Excerpted data below:

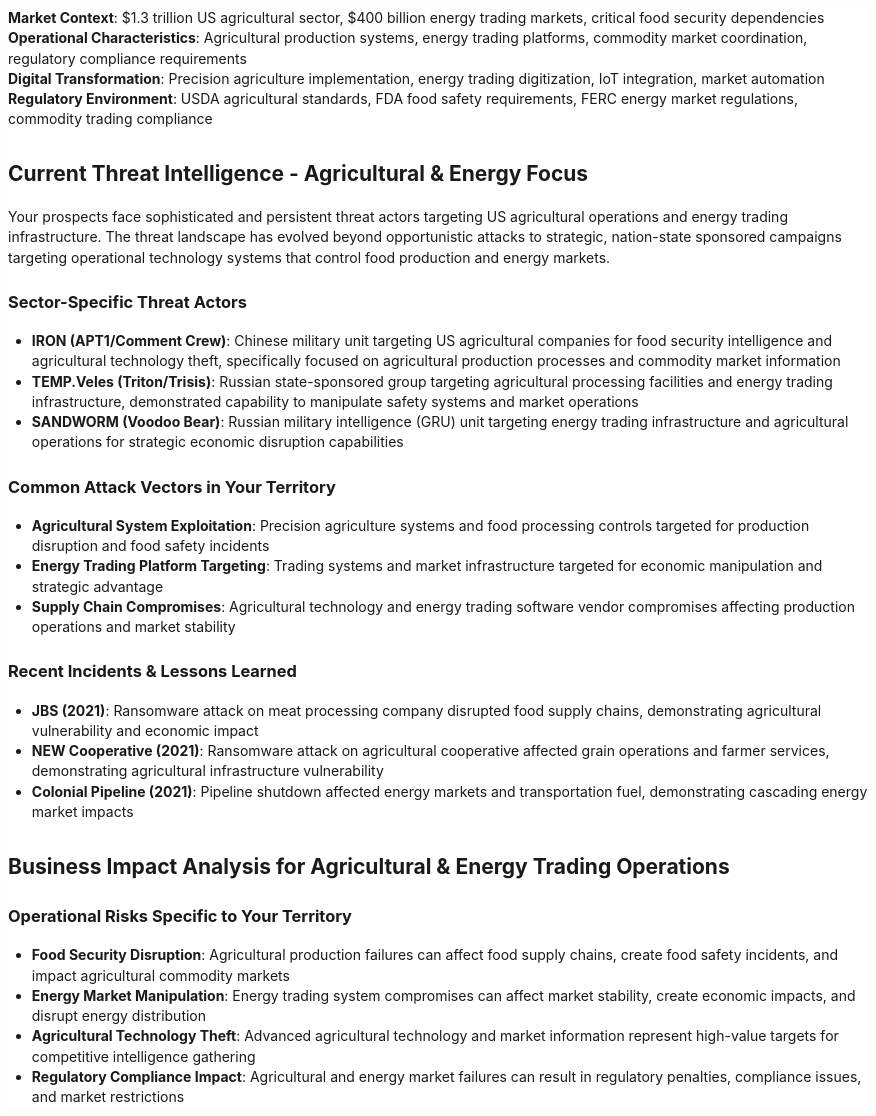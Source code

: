 **Market Context**: $1.3 trillion US agricultural sector, $400 billion energy trading markets, critical food security dependencies  
**Operational Characteristics**: Agricultural production systems, energy trading platforms, commodity market coordination, regulatory compliance requirements  
**Digital Transformation**: Precision agriculture implementation, energy trading digitization, IoT integration, market automation  
**Regulatory Environment**: USDA agricultural standards, FDA food safety requirements, FERC energy market regulations, commodity trading compliance

## Current Threat Intelligence - Agricultural & Energy Focus

Your prospects face sophisticated and persistent threat actors targeting US agricultural operations and energy trading infrastructure. The threat landscape has evolved beyond opportunistic attacks to strategic, nation-state sponsored campaigns targeting operational technology systems that control food production and energy markets.

### Sector-Specific Threat Actors
- **IRON (APT1/Comment Crew)**: Chinese military unit targeting US agricultural companies for food security intelligence and agricultural technology theft, specifically focused on agricultural production processes and commodity market information
- **TEMP.Veles (Triton/Trisis)**: Russian state-sponsored group targeting agricultural processing facilities and energy trading infrastructure, demonstrated capability to manipulate safety systems and market operations
- **SANDWORM (Voodoo Bear)**: Russian military intelligence (GRU) unit targeting energy trading infrastructure and agricultural operations for strategic economic disruption capabilities

### Common Attack Vectors in Your Territory
- **Agricultural System Exploitation**: Precision agriculture systems and food processing controls targeted for production disruption and food safety incidents
- **Energy Trading Platform Targeting**: Trading systems and market infrastructure targeted for economic manipulation and strategic advantage
- **Supply Chain Compromises**: Agricultural technology and energy trading software vendor compromises affecting production operations and market stability

### Recent Incidents & Lessons Learned
- **JBS (2021)**: Ransomware attack on meat processing company disrupted food supply chains, demonstrating agricultural vulnerability and economic impact
- **NEW Cooperative (2021)**: Ransomware attack on agricultural cooperative affected grain operations and farmer services, demonstrating agricultural infrastructure vulnerability
- **Colonial Pipeline (2021)**: Pipeline shutdown affected energy markets and transportation fuel, demonstrating cascading energy market impacts

## Business Impact Analysis for Agricultural & Energy Trading Operations

### Operational Risks Specific to Your Territory
- **Food Security Disruption**: Agricultural production failures can affect food supply chains, create food safety incidents, and impact agricultural commodity markets
- **Energy Market Manipulation**: Energy trading system compromises can affect market stability, create economic impacts, and disrupt energy distribution
- **Agricultural Technology Theft**: Advanced agricultural technology and market information represent high-value targets for competitive intelligence gathering
- **Regulatory Compliance Impact**: Agricultural and energy market failures can result in regulatory penalties, compliance issues, and market restrictions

End of Excerpted data.

# How to complete this task:
Using the records above, copy word for word the line with "### Sector-Specific Threat Actors", the line with "- **Food Security", and every line between them.

# Answer area:
### Sector-Specific Threat Actors
- **IRON (APT1/Comment Crew)**: Chinese military unit targeting US agricultural companies for food security intelligence and agricultural technology theft, specifically focused on agricultural production processes and commodity market information
- **TEMP.Veles (Triton/Trisis)**: Russian state-sponsored group targeting agricultural processing facilities and energy trading infrastructure, demonstrated capability to manipulate safety systems and market operations
- **SANDWORM (Voodoo Bear)**: Russian military intelligence (GRU) unit targeting energy trading infrastructure and agricultural operations for strategic economic disruption capabilities

### Common Attack Vectors in Your Territory
- **Agricultural System Exploitation**: Precision agriculture systems and food processing controls targeted for production disruption and food safety incidents
- **Energy Trading Platform Targeting**: Trading systems and market infrastructure targeted for economic manipulation and strategic advantage
- **Supply Chain Compromises**: Agricultural technology and energy trading software vendor compromises affecting production operations and market stability

### Recent Incidents & Lessons Learned
- **JBS (2021)**: Ransomware attack on meat processing company disrupted food supply chains, demonstrating agricultural vulnerability and economic impact
- **NEW Cooperative (2021)**: Ransomware attack on agricultural cooperative affected grain operations and farmer services, demonstrating agricultural infrastructure vulnerability
- **Colonial Pipeline (2021)**: Pipeline shutdown affected energy markets and transportation fuel, demonstrating cascading energy market impacts

## Business Impact Analysis for Agricultural & Energy Trading Operations

### Operational Risks Specific to Your Territory
- **Food Security Disruption**: Agricultural production failures can affect food supply chains, create food safety incidents, and impact agricultural commodity markets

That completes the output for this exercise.